Actualmente, um dos maiores déficits democráticos da “periquitagem” política por aí voejante – decorrente da sua insuficiente preparação, aleatório recrutamento e crónica “ansiedade ascensional” – reside na capacidade de se dizer quanto ao agudo biquinho ocorre, assim como na incapacidade de se confrontar a posteriori com os desarrazoados alardeados.
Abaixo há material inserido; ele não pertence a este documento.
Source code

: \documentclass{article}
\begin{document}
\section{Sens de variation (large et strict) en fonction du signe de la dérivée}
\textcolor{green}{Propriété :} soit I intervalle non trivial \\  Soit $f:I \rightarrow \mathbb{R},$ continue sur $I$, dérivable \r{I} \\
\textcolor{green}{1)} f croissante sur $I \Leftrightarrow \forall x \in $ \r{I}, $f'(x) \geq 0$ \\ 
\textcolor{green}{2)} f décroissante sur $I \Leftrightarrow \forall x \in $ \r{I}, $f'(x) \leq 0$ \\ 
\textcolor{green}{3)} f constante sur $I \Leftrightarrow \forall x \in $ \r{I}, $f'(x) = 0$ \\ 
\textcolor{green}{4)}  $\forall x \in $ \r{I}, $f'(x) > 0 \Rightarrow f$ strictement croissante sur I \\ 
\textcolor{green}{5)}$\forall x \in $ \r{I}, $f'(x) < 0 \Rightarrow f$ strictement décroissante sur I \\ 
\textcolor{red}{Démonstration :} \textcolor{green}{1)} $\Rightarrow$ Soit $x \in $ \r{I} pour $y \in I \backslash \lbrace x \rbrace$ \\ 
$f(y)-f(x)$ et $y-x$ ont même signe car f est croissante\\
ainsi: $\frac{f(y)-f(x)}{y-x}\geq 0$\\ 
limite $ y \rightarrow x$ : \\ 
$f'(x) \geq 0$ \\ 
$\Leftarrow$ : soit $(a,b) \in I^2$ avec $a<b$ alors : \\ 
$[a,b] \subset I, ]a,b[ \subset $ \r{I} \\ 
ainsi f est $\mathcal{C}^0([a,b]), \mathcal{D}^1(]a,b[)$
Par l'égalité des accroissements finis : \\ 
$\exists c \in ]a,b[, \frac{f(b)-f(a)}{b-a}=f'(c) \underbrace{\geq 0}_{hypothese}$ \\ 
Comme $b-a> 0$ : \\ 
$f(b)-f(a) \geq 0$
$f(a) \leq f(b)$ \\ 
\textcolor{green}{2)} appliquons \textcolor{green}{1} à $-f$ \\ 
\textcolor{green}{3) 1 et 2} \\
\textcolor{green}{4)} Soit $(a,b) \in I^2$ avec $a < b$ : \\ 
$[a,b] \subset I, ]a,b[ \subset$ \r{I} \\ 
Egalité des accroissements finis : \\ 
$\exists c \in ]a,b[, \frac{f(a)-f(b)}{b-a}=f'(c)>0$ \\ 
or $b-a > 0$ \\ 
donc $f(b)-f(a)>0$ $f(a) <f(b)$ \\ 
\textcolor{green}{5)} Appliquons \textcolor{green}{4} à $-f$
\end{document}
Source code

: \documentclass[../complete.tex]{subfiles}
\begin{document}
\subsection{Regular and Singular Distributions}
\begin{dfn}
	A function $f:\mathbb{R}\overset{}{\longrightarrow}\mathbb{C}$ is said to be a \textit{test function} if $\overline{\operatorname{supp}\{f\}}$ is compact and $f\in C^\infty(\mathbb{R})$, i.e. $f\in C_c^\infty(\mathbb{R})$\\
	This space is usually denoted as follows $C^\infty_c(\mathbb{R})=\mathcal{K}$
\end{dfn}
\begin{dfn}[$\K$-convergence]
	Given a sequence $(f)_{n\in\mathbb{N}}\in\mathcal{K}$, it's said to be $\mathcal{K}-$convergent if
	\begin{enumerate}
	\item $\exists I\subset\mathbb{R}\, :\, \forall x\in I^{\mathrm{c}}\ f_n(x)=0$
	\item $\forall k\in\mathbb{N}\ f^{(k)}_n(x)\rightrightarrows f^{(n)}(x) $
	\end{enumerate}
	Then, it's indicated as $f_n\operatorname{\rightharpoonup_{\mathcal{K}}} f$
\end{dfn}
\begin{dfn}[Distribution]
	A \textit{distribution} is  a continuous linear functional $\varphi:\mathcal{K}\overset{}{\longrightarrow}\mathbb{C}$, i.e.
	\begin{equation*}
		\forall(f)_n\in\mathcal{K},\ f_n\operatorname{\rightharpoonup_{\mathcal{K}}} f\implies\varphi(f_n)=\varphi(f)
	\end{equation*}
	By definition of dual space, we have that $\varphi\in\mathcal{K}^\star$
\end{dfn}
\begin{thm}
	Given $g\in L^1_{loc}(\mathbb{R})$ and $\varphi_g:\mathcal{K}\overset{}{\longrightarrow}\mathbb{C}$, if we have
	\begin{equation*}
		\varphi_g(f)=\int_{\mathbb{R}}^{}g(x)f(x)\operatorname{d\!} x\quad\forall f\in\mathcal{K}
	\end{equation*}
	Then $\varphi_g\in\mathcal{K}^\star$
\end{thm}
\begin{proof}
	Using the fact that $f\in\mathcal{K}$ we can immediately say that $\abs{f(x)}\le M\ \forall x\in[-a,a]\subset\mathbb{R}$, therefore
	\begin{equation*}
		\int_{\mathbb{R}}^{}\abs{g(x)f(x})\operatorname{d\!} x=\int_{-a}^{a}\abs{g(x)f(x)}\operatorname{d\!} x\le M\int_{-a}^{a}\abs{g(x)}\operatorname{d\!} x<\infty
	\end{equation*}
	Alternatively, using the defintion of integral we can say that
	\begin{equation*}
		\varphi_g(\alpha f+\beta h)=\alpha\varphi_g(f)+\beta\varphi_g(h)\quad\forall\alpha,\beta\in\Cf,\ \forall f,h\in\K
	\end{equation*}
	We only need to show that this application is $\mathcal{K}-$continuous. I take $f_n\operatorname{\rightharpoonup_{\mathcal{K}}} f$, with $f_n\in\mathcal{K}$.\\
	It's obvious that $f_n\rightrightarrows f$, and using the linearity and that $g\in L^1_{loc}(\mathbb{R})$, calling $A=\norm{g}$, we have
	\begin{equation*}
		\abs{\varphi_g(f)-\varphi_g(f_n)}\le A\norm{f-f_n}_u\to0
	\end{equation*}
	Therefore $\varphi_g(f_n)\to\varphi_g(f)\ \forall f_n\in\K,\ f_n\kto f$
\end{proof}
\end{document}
Talvez seja a síndrome do clã ou da tribo que os crê de tudo e de todos protegidos;
Talvez seja um psitacismo descontrolado, nas arengas de muito significante sem significado;
Talvez seja a insciência e/ou inconsciência que lhes mina o esconso “disco” neuronial;
Talvez seja, afinal, o complexo do alpinista, que determina chegar ao cume sem previamente testarem o pulmão para as grandes altitudes.
Andam por aí, recusam a verdade e a gravidade do que vão proferindo, arboram-se em vítimas – deturpadoras – quando confrontadas com a verdade factual, que raramente têm espinha dorsal para assumir e, cereja em cima do bolo, são detentores de uma retórica de “3 vinténs”, munindo-se em auto-defesa de adjectivos tonitruantes, pensando, os néscios, que por os usarem branqueiam os dislates proferidos.
Citar Roland Barthes para esta camarilha será mero desperdício, mas aí vai…
“A fala é irreversível, é essa a sua fatalidade. O que foi dito não se pode emendar, salvo se for aumentado: corrigir é, aqui, estranhamente acrescentar. Ao falar, nunca posso apagar, safar, anular; tudo o que posso fazer é dizer “anulo, apago, rectifico”, em suma, falar uma vez mais. A esta singular anulação por acrescentamento chamarei “engasgamento”. O engasgamento é uma mensagem duas vezes falhada: por um lado, compreende-se mal; mas, por outro, com esforço, apesar de tudo compreende-se. Ele não está verdadeiramente nem na língua nem fora dela: é um ruído de linguagem comparável à sequência de golpes pelos quais um motor dá a entender que está mal de saúde: é este precisamente o sentido da falha do motor, sinal sonoro de um revés que se perfila no funcionamento do objecto. O engasgamento (do motor ou do sujeito) é em suma um medo: tenho medo de que a máquina possa vir a parar.”
In “O Rumor da Língua”, edições 70, 1987.